Still, the W.H.O. is sending confusing signals. Earlier this month, Dr. Van Kerkhove, the technical lead, repeated that transmission from asymptomatic patients was “very rare.” After an outcry from doctors, the agency said there had been a misunderstanding.
“In all honesty, we don’t have a clear picture on this yet,” Dr. Van Kerkhove said. She said she had been referring to a few studies showing limited transmission from asymptomatic patients.
Recent internet ads confused the matter even more. A Google search in mid-June for studies on asymptomatic transmission returned a W.H.O. advertisement titled: “People With No Symptoms — Rarely Spread Coronavirus.”
Clicking on the link, however, offered a much more nuanced picture: “Some reports have indicated that people with no symptoms can transmit the virus. It is not yet known how often it happens.”
After The Times asked about those discrepancies, the organization removed the advertisements.

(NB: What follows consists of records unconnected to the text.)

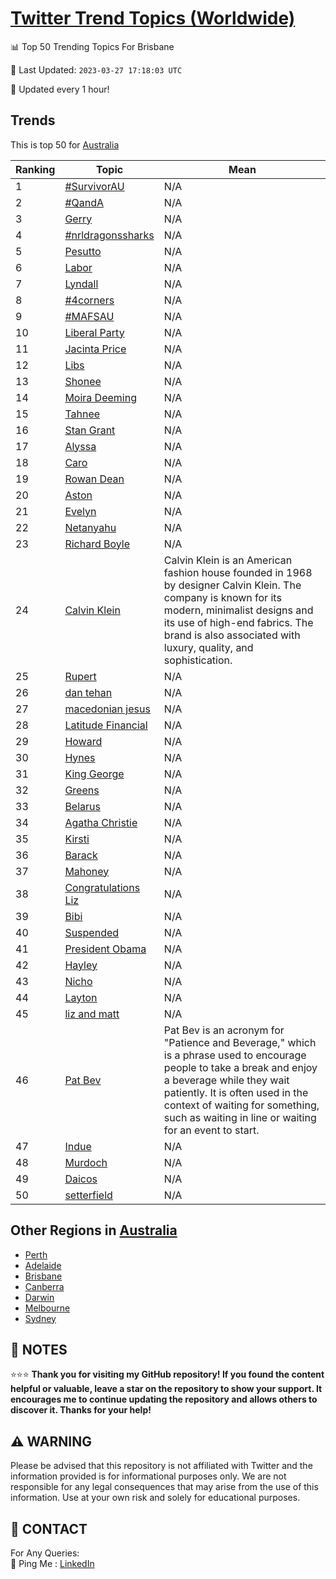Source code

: [Twitter Trend Topics (Worldwide)](https://github.com/ErcinDedeoglu/Twitter-Trend-Topics)
==========


📊 Top 50 Trending Topics For Brisbane

📆 Last Updated: `2023-03-27 17:18:03 UTC`

🔧 Updated every 1 hour!


## Trends

This is top 50 for [Australia](</Australia>)

| Ranking | Topic | Mean |
| ------- | ------------ | ------------ |
| 1 | [#SurvivorAU](http://twitter.com/search?q=%23SurvivorAU) | N/A |
| 2 | [#QandA](http://twitter.com/search?q=%23QandA) | N/A |
| 3 | [Gerry](http://twitter.com/search?q=Gerry) | N/A |
| 4 | [#nrldragonssharks](http://twitter.com/search?q=%23nrldragonssharks) | N/A |
| 5 | [Pesutto](http://twitter.com/search?q=Pesutto) | N/A |
| 6 | [Labor](http://twitter.com/search?q=Labor) | N/A |
| 7 | [Lyndall](http://twitter.com/search?q=Lyndall) | N/A |
| 8 | [#4corners](http://twitter.com/search?q=%234corners) | N/A |
| 9 | [#MAFSAU](http://twitter.com/search?q=%23MAFSAU) | N/A |
| 10 | [Liberal Party](http://twitter.com/search?q=Liberal+Party) | N/A |
| 11 | [Jacinta Price](http://twitter.com/search?q=Jacinta+Price) | N/A |
| 12 | [Libs](http://twitter.com/search?q=Libs) | N/A |
| 13 | [Shonee](http://twitter.com/search?q=Shonee) | N/A |
| 14 | [Moira Deeming](http://twitter.com/search?q=Moira+Deeming) | N/A |
| 15 | [Tahnee](http://twitter.com/search?q=Tahnee) | N/A |
| 16 | [Stan Grant](http://twitter.com/search?q=Stan+Grant) | N/A |
| 17 | [Alyssa](http://twitter.com/search?q=Alyssa) | N/A |
| 18 | [Caro](http://twitter.com/search?q=Caro) | N/A |
| 19 | [Rowan Dean](http://twitter.com/search?q=Rowan+Dean) | N/A |
| 20 | [Aston](http://twitter.com/search?q=Aston) | N/A |
| 21 | [Evelyn](http://twitter.com/search?q=Evelyn) | N/A |
| 22 | [Netanyahu](http://twitter.com/search?q=Netanyahu) | N/A |
| 23 | [Richard Boyle](http://twitter.com/search?q=Richard+Boyle) | N/A |
| 24 | [Calvin Klein](http://twitter.com/search?q=Calvin+Klein) | Calvin Klein is an American fashion house founded in 1968 by designer Calvin Klein. The company is known for its modern, minimalist designs and its use of high-end fabrics. The brand is also associated with luxury, quality, and sophistication. |
| 25 | [Rupert](http://twitter.com/search?q=Rupert) | N/A |
| 26 | [dan tehan](http://twitter.com/search?q=dan+tehan) | N/A |
| 27 | [macedonian jesus](http://twitter.com/search?q=macedonian+jesus) | N/A |
| 28 | [Latitude Financial](http://twitter.com/search?q=Latitude+Financial) | N/A |
| 29 | [Howard](http://twitter.com/search?q=Howard) | N/A |
| 30 | [Hynes](http://twitter.com/search?q=Hynes) | N/A |
| 31 | [King George](http://twitter.com/search?q=King+George) | N/A |
| 32 | [Greens](http://twitter.com/search?q=Greens) | N/A |
| 33 | [Belarus](http://twitter.com/search?q=Belarus) | N/A |
| 34 | [Agatha Christie](http://twitter.com/search?q=Agatha+Christie) | N/A |
| 35 | [Kirsti](http://twitter.com/search?q=Kirsti) | N/A |
| 36 | [Barack](http://twitter.com/search?q=Barack) | N/A |
| 37 | [Mahoney](http://twitter.com/search?q=Mahoney) | N/A |
| 38 | [Congratulations Liz](http://twitter.com/search?q=Congratulations+Liz) | N/A |
| 39 | [Bibi](http://twitter.com/search?q=Bibi) | N/A |
| 40 | [Suspended](http://twitter.com/search?q=Suspended) | N/A |
| 41 | [President Obama](http://twitter.com/search?q=President+Obama) | N/A |
| 42 | [Hayley](http://twitter.com/search?q=Hayley) | N/A |
| 43 | [Nicho](http://twitter.com/search?q=Nicho) | N/A |
| 44 | [Layton](http://twitter.com/search?q=Layton) | N/A |
| 45 | [liz and matt](http://twitter.com/search?q=liz+and+matt) | N/A |
| 46 | [Pat Bev](http://twitter.com/search?q=Pat+Bev) | Pat Bev is an acronym for "Patience and Beverage," which is a phrase used to encourage people to take a break and enjoy a beverage while they wait patiently. It is often used in the context of waiting for something, such as waiting in line or waiting for an event to start. |
| 47 | [Indue](http://twitter.com/search?q=Indue) | N/A |
| 48 | [Murdoch](http://twitter.com/search?q=Murdoch) | N/A |
| 49 | [Daicos](http://twitter.com/search?q=Daicos) | N/A |
| 50 | [setterfield](http://twitter.com/search?q=setterfield) | N/A |



## Other Regions in [Australia](</Australia>)

* [Perth](</Australia/Perth.md>)
* [Adelaide](</Australia/Adelaide.md>)
* [Brisbane](</Australia/Brisbane.md>)
* [Canberra](</Australia/Canberra.md>)
* [Darwin](</Australia/Darwin.md>)
* [Melbourne](</Australia/Melbourne.md>)
* [Sydney](</Australia/Sydney.md>)



## 📝 NOTES

⭐⭐⭐ **Thank you for visiting my GitHub repository! If you found the content helpful or valuable, leave a star on the repository to show your support. It encourages me to continue updating the repository and allows others to discover it. Thanks for your help!**


## ⚠️ WARNING

Please be advised that this repository is not affiliated with Twitter and the information provided is for informational purposes only. We are not responsible for any legal consequences that may arise from the use of this information. Use at your own risk and solely for educational purposes.


## 📨 CONTACT

 For Any Queries:  
            🏓 Ping Me : [LinkedIn](https://www.linkedin.com/in/ercindedeoglu/)
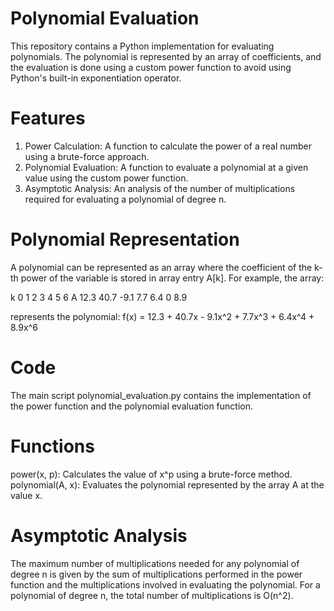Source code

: # Polynomial Evaluation
This repository contains a Python implementation for evaluating polynomials. The polynomial is represented by an array of coefficients, and the evaluation is done using a custom power function to avoid using Python's built-in exponentiation operator.

# Features
  1.  Power Calculation: A function to calculate the power of a real number using a brute-force approach.
  2.  Polynomial Evaluation: A function to evaluate a polynomial at a given value using the custom power function.
  3.  Asymptotic Analysis: An analysis of the number of multiplications required for evaluating a polynomial of degree n.

# Polynomial Representation
A polynomial can be represented as an array where the coefficient of the k-th power of the variable is stored in array entry A[k]. For example, the array:

k	        0	      1	      2	      3	        4	        5	        6
A	      12.3	   40.7	  -9.1	    7.7	      6.4	       0	      8.9

represents the polynomial:
f(x) = 12.3 + 40.7x - 9.1x^2 + 7.7x^3 + 6.4x^4 + 8.9x^6

# Code
The main script polynomial_evaluation.py contains the implementation of the power function and the polynomial evaluation function.

# Functions
power(x, p): Calculates the value of x^p using a brute-force method.
polynomial(A, x): Evaluates the polynomial represented by the array A at the value x.

# Asymptotic Analysis
The maximum number of multiplications needed for any polynomial of degree n is given by the sum of multiplications performed in the power function and the multiplications involved in evaluating the polynomial. For a polynomial of degree n, the total number of multiplications is O(n^2).
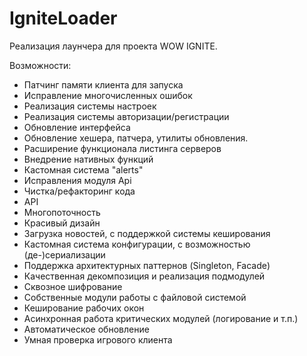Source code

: # IgniteLoader

Реализация лаунчера для проекта WOW IGNITE.

Возможности:
* Патчинг памяти клиента для запуска
* Исправление многочисленных ошибок
* Реализация системы настроек
* Реализация системы авторизации/регистрации
* Обновление интерфейса
* Обновление хешера, патчера, утилиты обновления.
* Расширение функционала листинга серверов
* Внедрение нативных функций
* Кастомная система "alerts"
* Исправления модуля Api
* Чистка/рефакторинг кода
* API
* Многопоточность
* Красивый дизайн
* Загрузка новостей, с поддержкой системы кеширования
* Кастомная система конфигурации, с возможностью (де-)сериализации
* Поддержка архитектурных паттернов (Singleton, Facade)
* Качественная декомпозиция и реализация подмодулей
* Сквозное шифрование
* Собственные модули работы с файловой системой
* Кеширование рабочих окон
* Асинхронная работа критических модулей (логирование и т.п.)
* Автоматическое обновление
* Умная проверка игрового клиента

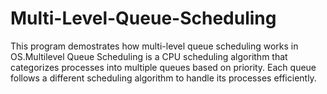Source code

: # Multi-Level-Queue-Scheduling
This program demostrates how multi-level queue scheduling works in OS.Multilevel Queue Scheduling is a CPU scheduling algorithm that categorizes processes into multiple  queues based on priority. Each queue follows a different scheduling algorithm to handle its processes  efficiently.
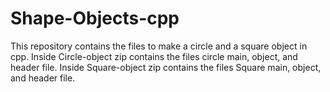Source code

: # Shape-Objects-cpp
This repository contains the files to make a circle and a square object in cpp.
Inside Circle-object zip contains the files circle main, object, and header file.
Inside Square-object zip contains the files Square main, object, and header file.
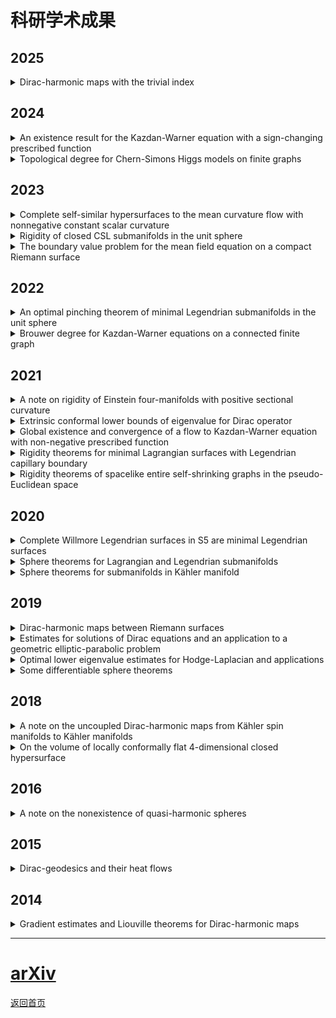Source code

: # 科研学术成果

## 2025
<details>
<summary>Dirac-harmonic maps with the trivial index</summary>

- Jost, Jürgen; **Sun, Linlin**; Zhu, Jingyong  
  [Sci. China Math. 68 (2025), no. 4, 917-938.](https://doi.org/10.1007/s11425-023-2283-0)
</details>

## 2024
<details>
<summary>An existence result for the Kazdan-Warner equation with a sign-changing prescribed function</summary>

- **Sun, Linlin**; Zhu, Jingyong  
  [Calc. Var. Partial Differential Equations 63 (2024), no. 2, Paper No. 52, 16 pp.](https://doi.org/10.1007/s00526-023-02659-4)
</details>

<details>
<summary>Topological degree for Chern-Simons Higgs models on finite graphs</summary>

- Li, Jiayu; **Sun, Linlin**; Yang, Yunyan  
  [Calc. Var. Partial Differential Equations 63 (2024), no. 4, Paper No. 81, 21 pp.](https://doi.org/10.1007/s00526-024-02706-8)  
</details>

## 2023
<details>
<summary>Complete self-similar hypersurfaces to the mean curvature flow with nonnegative constant scalar curvature</summary>

- Luo, Yong; **Sun, Linlin**; Yin, Jiabin  
  [Front. Math. 18 (2023), no. 2, 417–430.](https://doi.org/10.1007/s11464-021-0229-x)  
</details>

<details>
<summary>Rigidity of closed CSL submanifolds in the unit sphere</summary>

- Luo, Yong; **Sun, Linlin**  
  [Ann. Inst. H. Poincaré C Anal. Non Linéaire 40 (2023), no. 3, 531–555.](https://doi.org/10.4171/aihpc/50)  
</details>

<details>
<summary>The boundary value problem for the mean field equation on a compact Riemann surface</summary>

- Li, Jiayu; **Sun, Linlin**; Yang, Yunyan  
  [Sci. China Math. 66 (2023), no. 1, 115–142.](https://doi.org/10.1007/s11425-021-1962-5)  
</details>

## 2022
<details>
<summary>An optimal pinching theorem of minimal Legendrian submanifolds in the unit sphere</summary>

- Luo, Yong; **Sun, Linlin**; Yin, Jiabin  
  [Calc. Var. Partial Differential Equations 61 (2022), no. 5, Paper No. 192, 18 pp.](https://doi.org/10.1007/s00526-022-02304-6)  
</details>

<details>
<summary>Brouwer degree for Kazdan-Warner equations on a connected finite graph</summary>

- **Sun, Linlin**; Wang, Liuquan  
  [Adv. Math. 404 (2022), part B, Paper No. 108422, 29 pp.](https://doi.org/10.1016/j.aim.2022.108422)  
</details>

## 2021
<details>
<summary>A note on rigidity of Einstein four-manifolds with positive sectional curvature</summary>

- Cui, Qing; **Sun, Linlin**  
  [Manuscripta Math. 165 (2021), no. 1-2, 269–282.](https://doi.org/10.1007/s00229-020-01217-y)  
</details>

<details>
<summary>Extrinsic conformal lower bounds of eigenvalue for Dirac operator</summary>

- Chen, Qun; **Sun, Linlin**  
  [Math. Z. 297 (2021), no. 3-4, 1659–1671.](https://doi.org/10.1007/s00209-020-02573-x)  
</details>

<details>
<summary>Global existence and convergence of a flow to Kazdan-Warner equation with non-negative prescribed function</summary>

- **Sun, Linlin**; Zhu, Jingyong  
  [Calc. Var. Partial Differential Equations 60 (2021), no. 1, Paper No. 42, 26 pp.](https://doi.org/10.1007/s00526-020-01873-8)  
</details>

<details>
<summary>Rigidity theorems for minimal Lagrangian surfaces with Legendrian capillary boundary</summary>

- Luo, Yong; **Sun, Linlin**  
  [Adv. Math. 393 (2021), Paper No. 108124, 15 pp.](https://doi.org/10.1016/j.aim.2021.108124)  
</details>

<details>
<summary>Rigidity theorems of spacelike entire self-shrinking graphs in the pseudo-Euclidean space</summary>

- Qiu, Hongbing; **Sun, Linlin**  
  [J. Funct. Anal. 281 (2021), no. 9, Paper No. 109189, 24 pp.](https://doi.org/10.1016/j.jfa.2021.109189)  
</details>

## 2020
<details>
<summary>Complete Willmore Legendrian surfaces in S5 are minimal Legendrian surfaces</summary>

- Luo, Yong; **Sun, Linlin**  
  [Ann. Global Anal. Geom. 58 (2020), no. 2, 177–189.](https://doi.org/10.1007/s10455-020-09719-4)  
</details>

<details>
<summary>Sphere theorems for Lagrangian and Legendrian submanifolds</summary>

- Sun, Jun; **Sun, Linlin**  
  [Calc. Var. Partial Differential Equations 59 (2020), no. 4, Paper No. 125, 29 pp.](https://doi.org/10.1007/s00526-020-01797-3)  
</details>

<details>
<summary>Sphere theorems for submanifolds in Kähler manifold</summary>

- Sun, Jun; **Sun, Linlin**  
  [Math. Res. Lett. 27 (2020), no. 4, 1195–1236.](https://dx.doi.org/10.4310/MRL.2020.v27.n4.a10)  
</details>

## 2019
<details>
<summary>Dirac-harmonic maps between Riemann surfaces</summary>

- Chen, Qun; Jost, Jürgen; **Sun, Linlin**; Zhu, Miaomiao  
  [Asian J. Math. 23 (2019), no. 1, 107–125.](https://dx.doi.org/10.4310/AJM.2019.v23.n1.a6)  
</details>

<details>
<summary>Estimates for solutions of Dirac equations and an application to a geometric elliptic-parabolic problem</summary>

- Chen, Qun; Jost, Jürgen; **Sun, Linlin**; Zhu, Miaomiao  
  [J. Eur. Math. Soc. (JEMS) 21 (2019), no. 3, 665–707.](https://doi.org/10.4171/JEMS/847)  
</details>

<details>
<summary>Optimal lower eigenvalue estimates for Hodge-Laplacian and applications</summary>

- Cui, Qing; **Sun, Linlin**  
  [J. Differential Equations 266 (2019), no. 12, 8320–8343.](https://doi.org/10.1016/j.jde.2018.12.032)  
</details>

<details>
<summary>Some differentiable sphere theorems</summary>

- Cui, Qing; **Sun, Linlin**  
  [Calc. Var. Partial Differential Equations 58 (2019), no. 2, Paper No. 43, 24 pp.](https://doi.org/10.1007/s00526-019-1487-2)  
</details>

## 2018
<details>
<summary>A note on the uncoupled Dirac-harmonic maps from Kähler spin manifolds to Kähler manifolds</summary>

- **Sun, Linlin**  
  [Manuscripta Math. 155 (2018), no. 1-2, 197–208.](https://doi.org/10.1007/s00229-017-0941-8)  
</details>

<details>
<summary>On the volume of locally conformally flat 4-dimensional closed hypersurface</summary>

- Cui, Qing; **Sun, Linlin**  
  [Proc. Amer. Math. Soc. 146 (2018), no. 2, 759–771.](https://doi.org/10.1090/proc/13855)  
</details>

## 2016
<details>
<summary>A note on the nonexistence of quasi-harmonic spheres</summary>

- Li, Jiayu; **Sun, Linlin**  
  [Calc. Var. Partial Differential Equations 55 (2016), no. 6, Art. 151, 13 pp.](https://doi.org/10.1007/s00526-016-1076-6)  
</details>

## 2015
<details>
<summary>Dirac-geodesics and their heat flows</summary>

- Chen, Qun; Jost, Jürgen; **Sun, Linlin**; Zhu, Miaomiao  
  [Calc. Var. Partial Differential Equations 54 (2015), no. 3, 2615–2635.](https://doi.org/10.1007/s00526-015-0877-3)  
</details>

## 2014
<details>
<summary>Gradient estimates and Liouville theorems for Dirac-harmonic maps</summary>

- Chen, Qun; Jost, Jürgen; **Sun, Linlin**  
  [J. Geom. Phys. 76 (2014), 66–78.](http://dx.doi.org/10.1016/j.geomphys.2013.10.011)  
</details>

---

# [arXiv](https://arxiv.org/a/sun_l_3.html)

[返回首页](index.md)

Back in Munich, there is little doubt left. Dr. Böhmer, the Bavarian government doctor, published a study in The Lancet last month that relied on extensive interviews and genetic information to methodically track every case in the cluster.
In the months after Dr. Rothe swabbed her first patient, 16 infected people were identified and caught early. All survived. Aggressive testing and flawless contact-tracing contained the spread.
Dr. Böhmer’s study found “substantial” transmission from people with no symptoms or exceptionally mild, nonspecific symptoms.
Dr. Rothe and her colleagues got a footnote.